= Task item =
When you find the word "prev" in a line of the entries, please copy the whole line.
:: Extracted records ::
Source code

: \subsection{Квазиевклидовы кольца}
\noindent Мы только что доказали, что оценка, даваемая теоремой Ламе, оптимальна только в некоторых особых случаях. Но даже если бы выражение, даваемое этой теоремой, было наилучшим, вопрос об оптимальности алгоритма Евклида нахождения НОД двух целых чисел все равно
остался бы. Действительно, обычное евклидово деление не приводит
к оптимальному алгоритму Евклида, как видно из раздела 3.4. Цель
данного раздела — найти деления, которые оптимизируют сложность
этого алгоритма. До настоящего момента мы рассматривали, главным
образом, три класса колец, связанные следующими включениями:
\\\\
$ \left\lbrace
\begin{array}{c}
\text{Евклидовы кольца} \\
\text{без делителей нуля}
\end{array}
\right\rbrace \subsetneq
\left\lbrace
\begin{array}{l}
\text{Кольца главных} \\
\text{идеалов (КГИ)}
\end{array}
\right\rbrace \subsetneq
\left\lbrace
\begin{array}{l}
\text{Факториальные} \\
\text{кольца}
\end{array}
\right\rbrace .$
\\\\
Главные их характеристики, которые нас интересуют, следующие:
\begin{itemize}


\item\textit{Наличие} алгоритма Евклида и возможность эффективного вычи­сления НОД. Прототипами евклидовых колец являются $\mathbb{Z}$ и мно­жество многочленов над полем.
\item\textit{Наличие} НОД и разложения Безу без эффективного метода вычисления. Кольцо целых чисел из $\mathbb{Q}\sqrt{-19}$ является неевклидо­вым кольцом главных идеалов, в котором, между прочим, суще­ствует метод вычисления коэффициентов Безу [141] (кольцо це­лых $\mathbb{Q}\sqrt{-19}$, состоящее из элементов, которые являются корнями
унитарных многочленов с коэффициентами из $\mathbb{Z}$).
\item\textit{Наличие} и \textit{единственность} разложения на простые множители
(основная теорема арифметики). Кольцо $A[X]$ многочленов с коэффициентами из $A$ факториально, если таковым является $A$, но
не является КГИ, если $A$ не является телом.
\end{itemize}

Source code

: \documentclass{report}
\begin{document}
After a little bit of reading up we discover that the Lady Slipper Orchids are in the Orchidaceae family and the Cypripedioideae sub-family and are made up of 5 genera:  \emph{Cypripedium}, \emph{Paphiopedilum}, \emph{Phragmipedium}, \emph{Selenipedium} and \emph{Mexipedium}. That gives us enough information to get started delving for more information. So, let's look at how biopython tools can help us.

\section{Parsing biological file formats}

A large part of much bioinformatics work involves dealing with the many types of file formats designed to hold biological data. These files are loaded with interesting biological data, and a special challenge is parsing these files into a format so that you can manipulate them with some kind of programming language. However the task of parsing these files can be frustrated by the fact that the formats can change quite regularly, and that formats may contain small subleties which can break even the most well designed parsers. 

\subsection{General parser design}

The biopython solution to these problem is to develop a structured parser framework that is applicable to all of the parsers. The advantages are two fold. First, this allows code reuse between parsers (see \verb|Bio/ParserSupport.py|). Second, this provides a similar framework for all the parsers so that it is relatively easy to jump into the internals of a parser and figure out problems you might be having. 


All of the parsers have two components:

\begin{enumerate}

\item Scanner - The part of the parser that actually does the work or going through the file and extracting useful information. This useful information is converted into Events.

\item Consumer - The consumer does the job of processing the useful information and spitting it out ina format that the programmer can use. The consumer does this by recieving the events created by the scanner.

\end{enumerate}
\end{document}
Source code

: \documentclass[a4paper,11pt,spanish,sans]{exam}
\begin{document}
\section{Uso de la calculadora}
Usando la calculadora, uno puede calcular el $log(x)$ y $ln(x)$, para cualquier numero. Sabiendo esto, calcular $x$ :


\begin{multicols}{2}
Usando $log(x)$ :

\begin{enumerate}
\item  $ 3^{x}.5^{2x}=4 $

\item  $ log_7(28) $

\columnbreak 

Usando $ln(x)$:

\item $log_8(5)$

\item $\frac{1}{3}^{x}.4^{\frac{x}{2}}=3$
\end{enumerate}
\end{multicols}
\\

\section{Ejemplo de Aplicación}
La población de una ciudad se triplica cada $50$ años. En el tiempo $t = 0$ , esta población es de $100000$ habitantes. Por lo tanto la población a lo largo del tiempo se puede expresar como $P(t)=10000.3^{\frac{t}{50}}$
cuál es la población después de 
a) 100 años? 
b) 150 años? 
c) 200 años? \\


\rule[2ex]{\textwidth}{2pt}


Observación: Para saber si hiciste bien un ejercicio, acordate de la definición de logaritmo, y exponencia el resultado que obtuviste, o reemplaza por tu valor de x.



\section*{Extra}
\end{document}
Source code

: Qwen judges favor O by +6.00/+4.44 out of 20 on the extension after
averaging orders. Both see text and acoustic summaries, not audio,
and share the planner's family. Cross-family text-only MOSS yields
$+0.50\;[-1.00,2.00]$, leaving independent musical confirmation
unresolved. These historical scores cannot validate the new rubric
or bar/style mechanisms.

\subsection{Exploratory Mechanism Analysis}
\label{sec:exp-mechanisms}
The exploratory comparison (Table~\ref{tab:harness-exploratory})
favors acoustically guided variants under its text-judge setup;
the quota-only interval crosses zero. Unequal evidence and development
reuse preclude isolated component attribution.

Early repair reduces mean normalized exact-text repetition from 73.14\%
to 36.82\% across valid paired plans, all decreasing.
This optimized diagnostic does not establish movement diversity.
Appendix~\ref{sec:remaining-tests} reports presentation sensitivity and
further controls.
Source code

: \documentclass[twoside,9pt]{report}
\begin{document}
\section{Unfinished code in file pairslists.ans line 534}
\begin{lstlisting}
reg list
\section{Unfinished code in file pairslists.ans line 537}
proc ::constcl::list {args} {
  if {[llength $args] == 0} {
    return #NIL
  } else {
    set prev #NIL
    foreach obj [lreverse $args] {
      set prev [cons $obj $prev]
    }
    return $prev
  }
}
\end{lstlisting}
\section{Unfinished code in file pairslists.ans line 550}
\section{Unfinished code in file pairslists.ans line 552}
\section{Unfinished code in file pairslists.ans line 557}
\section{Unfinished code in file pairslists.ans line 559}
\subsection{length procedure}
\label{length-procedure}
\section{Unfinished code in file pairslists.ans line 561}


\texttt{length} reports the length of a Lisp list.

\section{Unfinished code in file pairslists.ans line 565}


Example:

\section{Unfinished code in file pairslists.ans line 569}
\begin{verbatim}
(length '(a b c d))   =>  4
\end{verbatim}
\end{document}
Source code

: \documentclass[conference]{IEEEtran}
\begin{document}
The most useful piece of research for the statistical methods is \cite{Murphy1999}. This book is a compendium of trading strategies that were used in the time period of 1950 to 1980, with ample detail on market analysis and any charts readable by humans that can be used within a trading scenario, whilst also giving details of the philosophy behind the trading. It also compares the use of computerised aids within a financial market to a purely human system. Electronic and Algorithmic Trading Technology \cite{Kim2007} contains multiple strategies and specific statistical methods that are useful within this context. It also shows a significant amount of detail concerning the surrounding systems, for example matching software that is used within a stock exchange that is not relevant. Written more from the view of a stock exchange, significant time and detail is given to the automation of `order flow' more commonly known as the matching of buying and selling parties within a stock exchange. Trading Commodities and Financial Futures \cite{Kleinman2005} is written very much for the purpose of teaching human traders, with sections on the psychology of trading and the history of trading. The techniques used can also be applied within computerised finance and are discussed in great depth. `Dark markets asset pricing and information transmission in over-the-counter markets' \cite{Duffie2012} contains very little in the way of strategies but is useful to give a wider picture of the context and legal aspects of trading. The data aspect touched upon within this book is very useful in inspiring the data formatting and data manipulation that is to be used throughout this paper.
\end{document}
:::
= Reply =
    set prev #NIL
      set prev [cons $obj $prev]
    return $prev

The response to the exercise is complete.